(Plain-text document sources)
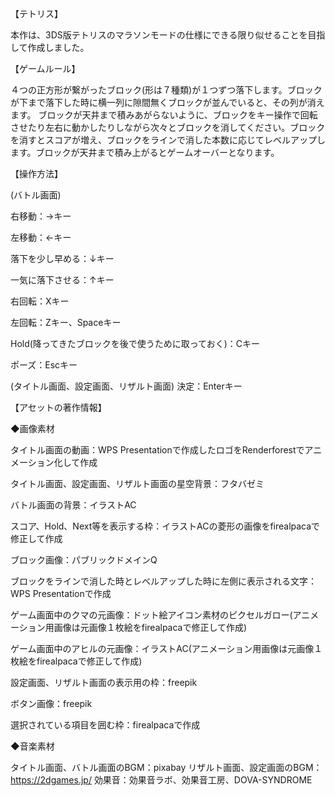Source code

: 【テトリス】

本作は、3DS版テトリスのマラソンモードの仕様にできる限り似せることを目指して作成しました。

【ゲームルール】

４つの正方形が繋がったブロック(形は７種類)が１つずつ落下します。ブロックが下まで落下した時に横一列に隙間無くブロックが並んでいると、その列が消えます。
ブロックが天井まで積みあがらないように、ブロックをキー操作で回転させたり左右に動かしたりしながら次々とブロックを消してください。ブロックを消すとスコアが増え、ブロックをラインで消した本数に応じてレベルアップします。ブロックが天井まで積み上がるとゲームオーバーとなります。


【操作方法】

(バトル画面)

右移動：→キー

左移動：←キー

落下を少し早める：↓キー

一気に落下させる：↑キー

右回転：Xキー

左回転：Zキー、Spaceキー

Hold(降ってきたブロックを後で使うために取っておく)：Cキー

ポーズ：Escキー

(タイトル画面、設定画面、リザルト画面)
決定：Enterキー


【アセットの著作情報】

◆画像素材

タイトル画面の動画：WPS Presentationで作成したロゴをRenderforestでアニメーション化して作成

タイトル画面、設定画面、リザルト画面の星空背景：フタバゼミ

バトル画面の背景：イラストAC

スコア、Hold、Next等を表示する枠：イラストACの菱形の画像をfirealpacaで修正して作成

ブロック画像：パブリックドメインQ

ブロックをラインで消した時とレベルアップした時に左側に表示される文字：WPS Presentationで作成

ゲーム画面中のクマの元画像：ドット絵アイコン素材のピクセルガロー(アニメーション用画像は元画像１枚絵をfirealpacaで修正して作成)

ゲーム画面中のアヒルの元画像：イラストAC(アニメーション用画像は元画像１枚絵をfirealpacaで修正して作成)

設定画面、リザルト画面の表示用の枠：freepik

ボタン画像：freepik

選択されている項目を囲む枠：firealpacaで作成

◆音楽素材

タイトル画面、バトル画面のBGM：pixabay
リザルト画面、設定画面のBGM：https://2dgames.jp/
効果音：効果音ラボ、効果音工房、DOVA-SYNDROME

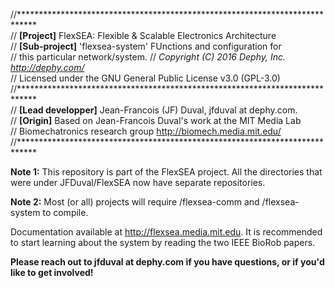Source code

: //****************************************************************************  
//	**[Project]** FlexSEA: Flexible & Scalable Electronics Architecture  
//	**[Sub-project]** 'flexsea-system' FUnctions and configuration for  
//	this particular network/system. 
//	*Copyright (C) 2016 Dephy, Inc. <http://dephy.com/>*  
//	Licensed under the GNU General Public License v3.0 (GPL-3.0)  
//****************************************************************************  
//	**[Lead developper]** Jean-Francois (JF) Duval, jfduval at dephy.com.  
//	**[Origin]** Based on Jean-Francois Duval's work at the MIT Media Lab  
//	Biomechatronics research group <http://biomech.media.mit.edu/> 
//****************************************************************************  

**Note 1:** This repository is part of the FlexSEA project. All the directories that were under JFDuval/FlexSEA now have separate repositories.

**Note 2:** Most (or all) projects will require /flexsea-comm and /flexsea-system to compile.
  
Documentation available at <http://flexsea.media.mit.edu>. It is recommended to start learning about the system by reading the two IEEE BioRob papers.
  
**Please reach out to jfduval at dephy.com if you have questions, or if you'd like to get involved!**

Task:
Output every entry word for word, but omit the pictures.

Output of the exercise:
Source code

: 【テトリス】

本作は、3DS版テトリスのマラソンモードの仕様にできる限り似せることを目指して作成しました。

【ゲームルール】

４つの正方形が繋がったブロック(形は７種類)が１つずつ落下します。ブロックが下まで落下した時に横一列に隙間無くブロックが並んでいると、その列が消えます。
ブロックが天井まで積みあがらないように、ブロックをキー操作で回転させたり左右に動かしたりしながら次々とブロックを消してください。ブロックを消すとスコアが増え、ブロックをラインで消した本数に応じてレベルアップします。ブロックが天井まで積み上がるとゲームオーバーとなります。


【操作方法】

(バトル画面)

右移動：→キー

左移動：←キー

落下を少し早める：↓キー

一気に落下させる：↑キー

右回転：Xキー

左回転：Zキー、Spaceキー

Hold(降ってきたブロックを後で使うために取っておく)：Cキー

ポーズ：Escキー

(タイトル画面、設定画面、リザルト画面)
決定：Enterキー


【アセットの著作情報】

◆画像素材

タイトル画面の動画：WPS Presentationで作成したロゴをRenderforestでアニメーション化して作成

タイトル画面、設定画面、リザルト画面の星空背景：フタバゼミ

バトル画面の背景：イラストAC

スコア、Hold、Next等を表示する枠：イラストACの菱形の画像をfirealpacaで修正して作成

ブロック画像：パブリックドメインQ

ブロックをラインで消した時とレベルアップした時に左側に表示される文字：WPS Presentationで作成

ゲーム画面中のクマの元画像：ドット絵アイコン素材のピクセルガロー(アニメーション用画像は元画像１枚絵をfirealpacaで修正して作成)

ゲーム画面中のアヒルの元画像：イラストAC(アニメーション用画像は元画像１枚絵をfirealpacaで修正して作成)

設定画面、リザルト画面の表示用の枠：freepik

ボタン画像：freepik

選択されている項目を囲む枠：firealpacaで作成

◆音楽素材

タイトル画面、バトル画面のBGM：pixabay
リザルト画面、設定画面のBGM：https://2dgames.jp/
効果音：効果音ラボ、効果音工房、DOVA-SYNDROME

Source code

: //****************************************************************************  
//	**[Project]** FlexSEA: Flexible & Scalable Electronics Architecture  
//	**[Sub-project]** 'flexsea-system' FUnctions and configuration for  
//	this particular network/system. 
//	*Copyright (C) 2016 Dephy, Inc. <http://dephy.com/>*  
//	Licensed under the GNU General Public License v3.0 (GPL-3.0)  
//****************************************************************************  
//	**[Lead developper]** Jean-Francois (JF) Duval, jfduval at dephy.com.  
//	**[Origin]** Based on Jean-Francois Duval's work at the MIT Media Lab  
//	Biomechatronics research group <http://biomech.media.mit.edu/> 
//****************************************************************************  

**Note 1:** This repository is part of the FlexSEA project. All the directories that were under JFDuval/FlexSEA now have separate repositories.

**Note 2:** Most (or all) projects will require /flexsea-comm and /flexsea-system to compile.
  
Documentation available at <http://flexsea.media.mit.edu>. It is recommended to start learning about the system by reading the two IEEE BioRob papers.
  
**Please reach out to jfduval at dephy.com if you have questions, or if you'd like to get involved!**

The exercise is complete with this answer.